As Stuart stated, this is a very normal and common pattern. And again, with only a few lines of code, you can call upon the storage sdk to copy a file from blob storage to your instance's local disk. Then you can process the file using regular File IO operations. When your report is complete, another few lines of code lets you copy your report into a new blob (most likely in a well-known container that the web role knows to look in).
You can take this a step further and insert rows into an Azure table that are partitioned by customer, with row key identifying the individual uploaded file, and a 3rd field representing the URI to the completed report.
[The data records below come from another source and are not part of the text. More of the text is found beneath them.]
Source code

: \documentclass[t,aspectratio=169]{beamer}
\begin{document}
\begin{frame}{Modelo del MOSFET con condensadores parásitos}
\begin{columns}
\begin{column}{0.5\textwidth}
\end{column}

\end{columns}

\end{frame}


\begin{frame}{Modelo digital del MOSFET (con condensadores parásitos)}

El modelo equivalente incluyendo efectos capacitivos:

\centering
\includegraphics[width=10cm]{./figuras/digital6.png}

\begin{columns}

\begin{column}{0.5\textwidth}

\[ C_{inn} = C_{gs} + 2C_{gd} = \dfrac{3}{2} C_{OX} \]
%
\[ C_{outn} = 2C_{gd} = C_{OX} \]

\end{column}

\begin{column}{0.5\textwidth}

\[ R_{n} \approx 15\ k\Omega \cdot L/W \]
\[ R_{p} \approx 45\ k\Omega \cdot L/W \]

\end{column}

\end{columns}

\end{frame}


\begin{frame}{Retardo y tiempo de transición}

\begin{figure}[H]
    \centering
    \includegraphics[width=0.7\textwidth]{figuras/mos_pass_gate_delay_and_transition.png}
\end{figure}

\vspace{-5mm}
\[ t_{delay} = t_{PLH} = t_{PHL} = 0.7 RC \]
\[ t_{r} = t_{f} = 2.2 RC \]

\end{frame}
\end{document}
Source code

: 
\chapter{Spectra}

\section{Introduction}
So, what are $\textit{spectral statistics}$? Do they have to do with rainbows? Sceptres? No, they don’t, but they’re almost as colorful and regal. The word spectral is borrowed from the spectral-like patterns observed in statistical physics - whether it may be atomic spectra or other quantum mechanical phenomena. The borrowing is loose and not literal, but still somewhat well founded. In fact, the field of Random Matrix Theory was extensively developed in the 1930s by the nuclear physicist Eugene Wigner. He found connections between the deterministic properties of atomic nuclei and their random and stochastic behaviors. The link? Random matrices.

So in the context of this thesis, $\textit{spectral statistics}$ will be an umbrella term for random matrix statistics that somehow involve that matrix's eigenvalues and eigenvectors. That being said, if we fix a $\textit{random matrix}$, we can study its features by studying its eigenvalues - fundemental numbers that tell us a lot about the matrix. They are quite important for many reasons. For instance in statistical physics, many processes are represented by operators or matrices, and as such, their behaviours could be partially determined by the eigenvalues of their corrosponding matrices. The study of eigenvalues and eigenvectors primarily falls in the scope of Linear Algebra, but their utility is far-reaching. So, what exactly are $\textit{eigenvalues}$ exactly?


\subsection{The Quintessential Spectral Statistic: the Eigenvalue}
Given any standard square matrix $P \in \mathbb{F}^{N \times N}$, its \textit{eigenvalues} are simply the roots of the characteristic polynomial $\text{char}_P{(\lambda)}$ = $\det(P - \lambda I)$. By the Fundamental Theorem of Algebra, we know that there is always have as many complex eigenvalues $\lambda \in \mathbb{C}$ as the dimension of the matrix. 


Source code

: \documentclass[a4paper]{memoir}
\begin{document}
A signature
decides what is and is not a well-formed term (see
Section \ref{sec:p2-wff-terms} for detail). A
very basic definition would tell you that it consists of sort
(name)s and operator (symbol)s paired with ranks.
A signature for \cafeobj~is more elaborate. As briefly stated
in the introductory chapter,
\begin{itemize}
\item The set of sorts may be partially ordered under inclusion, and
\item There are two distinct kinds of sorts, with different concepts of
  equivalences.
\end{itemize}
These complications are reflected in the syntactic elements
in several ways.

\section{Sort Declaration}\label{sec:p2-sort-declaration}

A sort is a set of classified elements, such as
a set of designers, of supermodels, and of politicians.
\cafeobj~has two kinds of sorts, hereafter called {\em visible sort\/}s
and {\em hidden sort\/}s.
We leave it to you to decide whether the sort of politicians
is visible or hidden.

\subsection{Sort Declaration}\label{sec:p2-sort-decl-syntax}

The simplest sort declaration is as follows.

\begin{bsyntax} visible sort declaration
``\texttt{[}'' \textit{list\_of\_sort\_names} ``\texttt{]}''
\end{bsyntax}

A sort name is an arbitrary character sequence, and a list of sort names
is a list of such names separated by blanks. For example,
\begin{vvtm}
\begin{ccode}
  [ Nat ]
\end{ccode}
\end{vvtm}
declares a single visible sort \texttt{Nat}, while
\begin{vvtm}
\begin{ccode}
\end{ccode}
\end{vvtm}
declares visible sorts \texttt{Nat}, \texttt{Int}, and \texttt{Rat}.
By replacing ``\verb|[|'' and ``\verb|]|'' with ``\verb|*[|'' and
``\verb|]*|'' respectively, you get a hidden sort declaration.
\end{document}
This makes it trivial for the web app to display a customer's completed reports.
Blob storage is the easiest place to store files which lots of roles and role instances can then access - with none of them requiring special access.
The normal pattern suggested seems to be:
allow the raw files to be uploaded using instances of a web role
these web role instances return the HTTP call without doing processing - they store the raw files in blob storage, and add a "do this work message" to a queue.
the worker role instances pick up the message from the queue, read the raw blob, do the work, store the report result, then delete the message from the queue
all the web roles can then access the report when the user asks for it
That's the "normal pattern suggested" and you can see it implemented in things like the photo upload/thumbnail generation apps from the very first Azure PDC - its also used in this training course - follow through to the second page.
Of course, in practice you may need to build on this pattern depending on the size and type of data you are processing.